THE TASK:
Once the line containing "I am working" is found, copy that line and all remaining lines of the records exactly, including the last one, and add nothing.

Collected data:
————

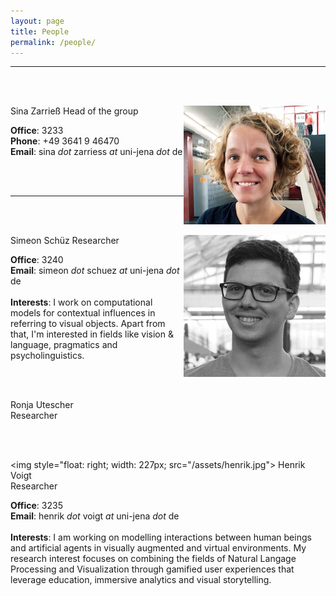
 ```yaml
---
layout: page
title: People
permalink: /people/
---
```


______

<br/><br/>

<img style="float: right; width: 227px;" src="/assets/profilesina.jpg">
  Sina Zarrieß  
  Head of the group  

  __Office__: 3233  
  __Phone__: +49 3641 9 46470    
  __Email__: sina *dot* zarriess *at* uni-jena *dot* de  

<br/><br/>

______

<br/><br/>

<img style="float: right; width: 227px;" src="/assets/simeon.jpg">
  Simeon Schüz  
  Researcher  

  __Office__: 3240  
  __Email__: simeon *dot* schuez *at* uni-jena *dot* de  
  <br/>
  __Interests__: 
  I work on computational models for contextual influences in referring to visual objects. 
  Apart from that, I'm interested in fields like vision & language, pragmatics and psycholinguistics. 

<br/><br/>


<!-- <img style="float: right;" src="/assets/profilesina.jpg"> -->
  Ronja Utescher  
  Researcher  

<!-- 
  __Office__: 3233  
  __Phone__: +49 3641 9 46470    
  __Email__: sina *dot* zarriess *at* uni-jena *dot* de  
-->

<br/><br/>


<img style="float: right; width: 227px; src="/assets/henrik.jpg"> 
  Henrik Voigt  
  Researcher  

  __Office__: 3235    
  __Email__: henrik *dot* voigt *at* uni-jena *dot* de  
  <br/>
  __Interests__: 
  I am working on modelling interactions between human beings and artificial agents in visually augmented and virtual environments. 
  My research interest focuses on combining the fields of Natural Langage Processing and Visualization through gamified user experiences 
  that leverage education, immersive analytics and visual storytelling. 

<br/><br/>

————

SOLUTION:
  I am working on modelling interactions between human beings and artificial agents in visually augmented and virtual environments. 
  My research interest focuses on combining the fields of Natural Langage Processing and Visualization through gamified user experiences 
  that leverage education, immersive analytics and visual storytelling. 

<br/><br/>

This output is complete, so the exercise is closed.